In another case, an administrator did not like it that a large proportion of students had dropped the professor's course. In that case, it seems as if the prof were being rate on the basis of negative evidence.Without knowing why students dropped the course (maybe it was scheduled at 8 am!), it was a big leap to say they dropped because of ineffective teaching. Nevermind that this same adminitrator had tried their hand at teaching, and there had been a mass exodus of students from their section to another professor's section! Well, I suppose we are most critical of others when we see in them faults that we cannot recognize in ourselves. Maybe that's why some professors become administrators in the first place?

See Rundell http://www.math.tamu.edu/~william.rundell/teaching_evaluations/article.html and (for a brief summary) see http://lohman.tamu.edu/summarypapersrewards/rundell1.htm.

2 comments:

Anonymous said...

Pat, your research and knowledge of this topic is pretty interesting.
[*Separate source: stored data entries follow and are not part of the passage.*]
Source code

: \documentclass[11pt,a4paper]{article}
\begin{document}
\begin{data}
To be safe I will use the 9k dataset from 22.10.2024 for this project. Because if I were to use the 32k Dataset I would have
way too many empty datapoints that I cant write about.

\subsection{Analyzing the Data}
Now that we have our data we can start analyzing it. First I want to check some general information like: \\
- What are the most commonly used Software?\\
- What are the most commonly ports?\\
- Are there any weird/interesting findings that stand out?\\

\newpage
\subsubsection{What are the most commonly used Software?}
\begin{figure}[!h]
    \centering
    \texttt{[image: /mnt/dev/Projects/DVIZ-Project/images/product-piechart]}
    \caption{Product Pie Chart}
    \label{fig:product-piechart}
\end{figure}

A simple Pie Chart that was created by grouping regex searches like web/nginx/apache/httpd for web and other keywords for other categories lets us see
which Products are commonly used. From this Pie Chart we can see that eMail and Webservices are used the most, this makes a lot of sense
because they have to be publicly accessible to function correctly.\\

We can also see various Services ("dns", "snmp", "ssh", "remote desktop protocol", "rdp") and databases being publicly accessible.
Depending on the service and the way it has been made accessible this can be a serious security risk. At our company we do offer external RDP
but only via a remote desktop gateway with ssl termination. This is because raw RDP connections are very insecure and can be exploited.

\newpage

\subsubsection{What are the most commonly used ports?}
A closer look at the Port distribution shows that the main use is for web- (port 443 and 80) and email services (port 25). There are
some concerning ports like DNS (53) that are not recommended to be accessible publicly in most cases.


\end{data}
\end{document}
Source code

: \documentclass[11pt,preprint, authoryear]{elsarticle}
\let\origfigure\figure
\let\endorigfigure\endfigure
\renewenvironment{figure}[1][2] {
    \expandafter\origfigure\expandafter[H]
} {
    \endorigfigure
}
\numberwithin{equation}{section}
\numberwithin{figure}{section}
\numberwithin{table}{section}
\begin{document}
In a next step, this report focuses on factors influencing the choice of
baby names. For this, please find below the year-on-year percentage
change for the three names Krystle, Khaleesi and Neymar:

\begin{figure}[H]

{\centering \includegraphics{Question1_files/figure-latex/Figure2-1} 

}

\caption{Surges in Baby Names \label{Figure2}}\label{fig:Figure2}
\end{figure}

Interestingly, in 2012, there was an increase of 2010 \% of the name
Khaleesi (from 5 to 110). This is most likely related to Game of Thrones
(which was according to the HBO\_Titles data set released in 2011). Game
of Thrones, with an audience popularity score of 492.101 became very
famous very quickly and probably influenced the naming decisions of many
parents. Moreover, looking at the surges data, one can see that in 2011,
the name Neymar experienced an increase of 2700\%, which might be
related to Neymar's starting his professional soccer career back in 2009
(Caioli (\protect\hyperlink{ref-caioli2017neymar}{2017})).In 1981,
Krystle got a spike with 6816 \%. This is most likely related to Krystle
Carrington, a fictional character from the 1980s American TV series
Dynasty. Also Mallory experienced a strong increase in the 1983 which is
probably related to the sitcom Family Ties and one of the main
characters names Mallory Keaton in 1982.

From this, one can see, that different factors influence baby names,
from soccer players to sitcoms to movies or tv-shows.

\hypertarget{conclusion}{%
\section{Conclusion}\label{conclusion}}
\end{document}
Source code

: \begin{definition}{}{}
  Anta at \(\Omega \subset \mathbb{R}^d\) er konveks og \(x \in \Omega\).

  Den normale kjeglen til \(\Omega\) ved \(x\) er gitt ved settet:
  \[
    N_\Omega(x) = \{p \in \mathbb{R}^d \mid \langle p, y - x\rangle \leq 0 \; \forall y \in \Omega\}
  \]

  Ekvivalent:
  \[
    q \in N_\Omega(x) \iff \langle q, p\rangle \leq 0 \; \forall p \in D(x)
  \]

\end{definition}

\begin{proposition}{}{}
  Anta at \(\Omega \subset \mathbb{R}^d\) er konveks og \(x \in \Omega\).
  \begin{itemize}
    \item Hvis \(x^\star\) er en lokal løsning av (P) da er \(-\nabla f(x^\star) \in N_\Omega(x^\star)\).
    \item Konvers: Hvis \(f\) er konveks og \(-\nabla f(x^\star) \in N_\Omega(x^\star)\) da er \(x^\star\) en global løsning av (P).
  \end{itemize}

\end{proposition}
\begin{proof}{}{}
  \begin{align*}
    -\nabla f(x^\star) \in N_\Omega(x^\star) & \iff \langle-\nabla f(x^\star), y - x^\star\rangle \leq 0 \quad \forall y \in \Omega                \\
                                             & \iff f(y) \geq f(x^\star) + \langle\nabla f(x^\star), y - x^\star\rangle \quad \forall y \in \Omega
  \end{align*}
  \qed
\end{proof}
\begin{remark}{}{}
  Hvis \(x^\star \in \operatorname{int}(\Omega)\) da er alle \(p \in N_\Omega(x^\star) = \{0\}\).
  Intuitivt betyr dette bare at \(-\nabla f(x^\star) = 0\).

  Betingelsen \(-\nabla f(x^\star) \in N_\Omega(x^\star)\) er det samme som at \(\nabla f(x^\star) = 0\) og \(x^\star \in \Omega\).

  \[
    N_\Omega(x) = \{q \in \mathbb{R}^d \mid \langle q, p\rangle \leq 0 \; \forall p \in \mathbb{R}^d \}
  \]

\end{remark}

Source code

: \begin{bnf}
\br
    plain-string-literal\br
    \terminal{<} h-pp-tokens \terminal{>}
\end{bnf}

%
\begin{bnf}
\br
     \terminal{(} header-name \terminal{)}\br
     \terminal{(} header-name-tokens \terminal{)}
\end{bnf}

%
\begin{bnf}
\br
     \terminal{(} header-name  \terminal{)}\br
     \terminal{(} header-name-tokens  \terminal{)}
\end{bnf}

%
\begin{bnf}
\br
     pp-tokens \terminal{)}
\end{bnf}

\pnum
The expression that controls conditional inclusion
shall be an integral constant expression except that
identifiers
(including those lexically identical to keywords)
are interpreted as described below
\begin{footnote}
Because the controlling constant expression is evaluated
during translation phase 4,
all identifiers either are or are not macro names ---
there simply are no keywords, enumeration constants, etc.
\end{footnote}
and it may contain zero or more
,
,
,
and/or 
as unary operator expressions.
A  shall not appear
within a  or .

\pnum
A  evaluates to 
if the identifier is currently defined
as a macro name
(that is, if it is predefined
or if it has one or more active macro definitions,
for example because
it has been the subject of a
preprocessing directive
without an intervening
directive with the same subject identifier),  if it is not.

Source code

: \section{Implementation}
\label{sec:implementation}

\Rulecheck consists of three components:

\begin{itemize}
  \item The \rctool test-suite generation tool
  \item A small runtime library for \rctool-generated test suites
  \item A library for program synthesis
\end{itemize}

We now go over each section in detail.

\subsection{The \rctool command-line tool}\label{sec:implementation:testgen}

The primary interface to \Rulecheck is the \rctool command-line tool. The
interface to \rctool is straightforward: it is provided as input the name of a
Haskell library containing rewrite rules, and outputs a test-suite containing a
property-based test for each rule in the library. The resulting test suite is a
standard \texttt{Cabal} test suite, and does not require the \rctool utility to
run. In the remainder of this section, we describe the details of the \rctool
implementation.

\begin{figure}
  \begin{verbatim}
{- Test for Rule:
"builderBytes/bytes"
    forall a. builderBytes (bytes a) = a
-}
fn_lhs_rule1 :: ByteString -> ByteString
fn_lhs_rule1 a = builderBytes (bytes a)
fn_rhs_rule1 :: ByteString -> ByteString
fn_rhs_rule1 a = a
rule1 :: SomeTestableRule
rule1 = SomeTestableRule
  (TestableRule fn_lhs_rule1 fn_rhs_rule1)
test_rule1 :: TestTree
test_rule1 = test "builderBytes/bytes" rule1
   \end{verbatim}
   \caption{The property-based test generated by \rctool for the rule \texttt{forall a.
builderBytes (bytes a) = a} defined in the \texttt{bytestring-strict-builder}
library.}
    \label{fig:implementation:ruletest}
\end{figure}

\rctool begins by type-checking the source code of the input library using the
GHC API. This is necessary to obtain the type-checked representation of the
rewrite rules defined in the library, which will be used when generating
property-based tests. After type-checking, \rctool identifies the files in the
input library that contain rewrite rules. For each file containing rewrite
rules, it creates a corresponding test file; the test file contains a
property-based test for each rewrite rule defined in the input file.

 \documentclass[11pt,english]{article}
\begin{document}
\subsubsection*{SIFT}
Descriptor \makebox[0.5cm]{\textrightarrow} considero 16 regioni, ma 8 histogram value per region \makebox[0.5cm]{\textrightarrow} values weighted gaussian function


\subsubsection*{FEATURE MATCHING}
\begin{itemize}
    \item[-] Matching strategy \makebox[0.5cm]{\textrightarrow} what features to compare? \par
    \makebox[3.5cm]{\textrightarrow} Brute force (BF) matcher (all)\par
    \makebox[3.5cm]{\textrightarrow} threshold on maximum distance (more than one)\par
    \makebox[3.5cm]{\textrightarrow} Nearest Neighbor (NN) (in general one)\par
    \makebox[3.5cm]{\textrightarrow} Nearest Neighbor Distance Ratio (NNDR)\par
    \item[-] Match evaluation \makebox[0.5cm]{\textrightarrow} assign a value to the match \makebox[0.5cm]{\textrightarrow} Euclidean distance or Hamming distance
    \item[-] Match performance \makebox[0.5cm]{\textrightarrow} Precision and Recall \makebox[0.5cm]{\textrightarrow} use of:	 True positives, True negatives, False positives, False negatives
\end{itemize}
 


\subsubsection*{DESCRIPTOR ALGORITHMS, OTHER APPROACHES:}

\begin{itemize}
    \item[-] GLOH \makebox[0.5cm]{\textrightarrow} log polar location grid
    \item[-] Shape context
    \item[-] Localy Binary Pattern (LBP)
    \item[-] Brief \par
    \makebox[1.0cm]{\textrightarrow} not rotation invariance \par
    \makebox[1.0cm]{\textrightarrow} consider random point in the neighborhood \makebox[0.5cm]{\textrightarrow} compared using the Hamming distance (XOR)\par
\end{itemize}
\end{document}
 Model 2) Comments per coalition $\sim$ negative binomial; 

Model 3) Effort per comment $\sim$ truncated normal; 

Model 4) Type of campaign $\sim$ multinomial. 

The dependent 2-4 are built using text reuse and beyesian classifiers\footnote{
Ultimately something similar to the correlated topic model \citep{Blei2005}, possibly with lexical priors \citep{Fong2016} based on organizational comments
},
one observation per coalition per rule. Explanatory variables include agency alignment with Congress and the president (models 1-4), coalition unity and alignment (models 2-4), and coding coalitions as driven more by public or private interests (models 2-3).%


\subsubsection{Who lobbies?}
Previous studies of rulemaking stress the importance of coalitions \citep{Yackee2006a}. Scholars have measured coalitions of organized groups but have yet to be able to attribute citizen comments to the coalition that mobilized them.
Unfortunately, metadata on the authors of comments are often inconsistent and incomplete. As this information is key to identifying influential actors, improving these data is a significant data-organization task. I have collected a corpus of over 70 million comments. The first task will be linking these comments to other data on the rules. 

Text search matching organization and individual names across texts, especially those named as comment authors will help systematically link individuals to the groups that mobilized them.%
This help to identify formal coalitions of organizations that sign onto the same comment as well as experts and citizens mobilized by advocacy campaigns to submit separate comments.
I suppose you have seen ratemyprofessors.com ? If you haven't it's worth a look at least once. Only those profs who have been rated are listed.

Pat Munday said...

Thank you, Anonymouse. I just tried to login but could not--maybe too many of my students are logged in and rating me! Seriously, an online site such as RateMyProfessor.com would be even LESS reliable than classroom student evaluations: only a tiny proportion of students are represented; it is possible for individual students (enchanted or disenchanted) to make multiple entries; and the questions asked are not necessarily relevant to what students learn or the quality of teaching.

While perhaps an amusing diversion, there's even less to be learned through RMP than from quantitative classroom evals.